Monday, February 4, 2013

In Memoriam: Patty Andrews 1918-2013

Singer. Sang lead in 1940s girl group, The Andrews Sisters. "  "Bei Mir Bistu Shein". "Shortenin' Bread" "Boogie Woogie Bugle Boy." "Don't Sit Under the Apple Tree (With Anyone Else but Me)" "Pistol Packin' Mama" (with Bing Crosby.) "Shoo Shoo Baby". "Straighten Up and Fly Right." "Don't Fence Me In (with Bing Crosby.) "Rum and Coca-Cola". "Ac-Cent-Tchu-Ate the Positive (with--you guessed it--Bing Crosby.) "Near You." "I Can Dream, Can't I?" "Daddy"

 "There were just three girls in the family. LaVerne had a very low voice. Maxene's was kind of high, and I was between. It was like God had given us voices to fit our parts."

--1971 interview.

“When our fans used to see one of us, they’d always ask, ‘Where are your sisters?’ Every time we got an award, it was just one award for the three of us...We’re not glued together.” 

--1974 New York Times interview. By this time, Patty was a solo act. Unfortunately for her, she wasn't remotely as popular a single as she had been when part of a trio.

And so...






That's Maxine on the left, LaVerne on the right. Sorry, Patty, but whose individuality hasn't taken a beating every now and then?

 
 
 Especially when playing backup.


Now, let's look at the product these three ladies were trying to sell:

"I was listening to Benny Goodman and to all the bands...I was into the feel, so that would go into my own musical ability. I was into swing. I loved the brass section."

--Patty Andrews



"Boogie Woogie Bugle Boy"



"Bei Mir Bistu Shein"




"Shoo Shoo Baby"



"Straighten Up and Fly Right"


"Rum and Coca-Cola" Get a designated driver before listening to this song.

Two with Bing:



"Ac-Cent-Tchu-Ate the Positive"



 

"Pistol-Packing Mama" Not endorsed by the NRA.

Back to just the girls:


"Daddy"


"Chattanooga Choo Choo"

 





"Don't Sit Under the Apple Tree" With Shemp Howard!
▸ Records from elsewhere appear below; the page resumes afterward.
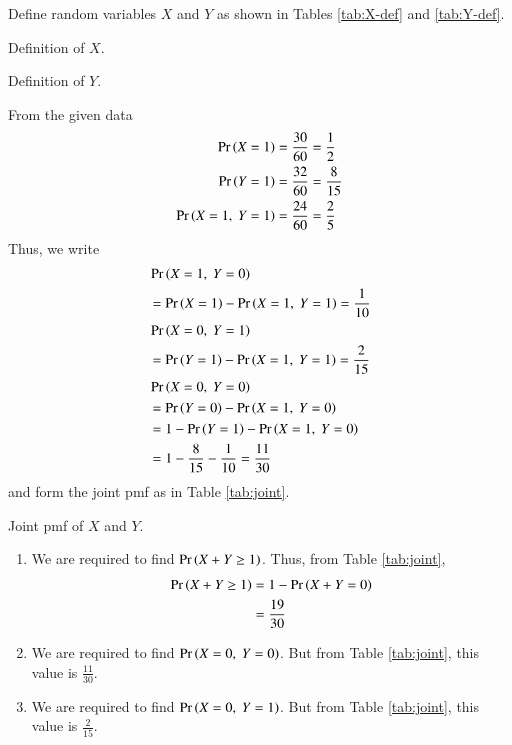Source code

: \documentclass[journal,12pt,twocolumn]{IEEEtran}
\begin{document}
\begin{enumerate}
    \solution Define random variables $X$ and $Y$ as shown
    in Tables \ref{tab:X-def} and \ref{tab:Y-def}.
    \begin{table}[!ht]
        \centering
        
        \caption{Definition of $X$.}
        \label{tab:X-def}
    \end{table}
    \begin{table}[!ht]
        \centering
        
        \caption{Definition of $Y$.}
        \label{tab:Y-def}
    \end{table}
    From the given data
    \begin{align}
        \Pr\left(X=1\right) &= \frac{30}{60} = \frac{1}{2} \label{eq:pr-X} \\
        \Pr\left(Y=1\right) &= \frac{32}{60} = \frac{8}{15} \label{eq:pr-Y} \\
        \Pr\left(X=1,\ Y=1\right) &= \frac{24}{60} = \frac{2}{5} \label{eq:pr-XY}
    \end{align}
    Thus, we write
    \begin{align}
        &\Pr\left(X=1,\ Y=0\right) \nonumber \\
        &= \Pr\left(X=1\right) - \Pr\left(X=1,\ Y=1\right) = \frac{1}{10} \\
        &\Pr\left(X=0,\ Y=1\right) \nonumber \\
        &= \Pr\left(Y=1\right) - \Pr\left(X=1,\ Y=1\right) = \frac{2}{15} \\
        &\Pr\left(X=0,\ Y=0\right) \nonumber \\
        &= \Pr\left(Y=0\right) - \Pr\left(X=1,\ Y=0\right) \\
        &= 1 - \Pr\left(Y=1\right) - \Pr\left(X=1,\ Y=0\right) \\
        &= 1 - \frac{8}{15} - \frac{1}{10} = \frac{11}{30}
    \end{align}
    and form the joint pmf as in Table \ref{tab:joint}.
    \begin{table}[!ht]
        \centering
        
        \caption{Joint pmf of $X$ and $Y$.}
        \label{tab:joint}
    \end{table}
    \begin{enumerate}
        \item We are required to find $\Pr\left(X+Y\ge1\right)$. Thus, from Table 
        \ref{tab:joint},
        \begin{align}
            \Pr\left(X+Y\ge1\right) &= 1 - \Pr\left(X+Y=0\right) \\
                         &= \frac{19}{30}
        \end{align}
        
        \item We are required to find $\pr{X=0,\ Y=0}$. But from Table \ref{tab:joint},
        this value is $\frac{11}{30}$.

        \item We are required to find $\pr{X=0,\ Y=1}$. But from Table \ref{tab:joint},
        this value is $\frac{2}{15}$.
    \end{enumerate}
\end{enumerate}
\end{document}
The Andrews Sisters were once considered hip. Or, rather, hep. This is, after all, the Swing Era we're talking about.


Swing was a form of music that originated in the African-American community in the early part of the 20th century. White artists took the music into the mainstream, where it was at first met with suspicion and disapproval by adults but with much enthusiasm by their teenaged sons and daughters. New clothing styles, dance moves, and slang formed around this music and it soon became part of a larger youth culture. This new culture so terrified some people--especially with a war going on--that it led to civil unrest.

 
 


 
 

 
Sound familiar?

For all the noise it caused, the Swing Era quietly ended not too long after the much noisier World War II came to a close. The Andrews Sisters, meanwhile, had their own internal wars going on:

"We had been together nearly all our lives...Then in one year our dream world ended. Our mother died and then our father. All three of us were upset, and we were at each other's throats all the time."

--Patty Andrews, in 1971.

The girls split up in 1951, sued each other, and Maxine attempted suicide. Not much accentuating the positive there.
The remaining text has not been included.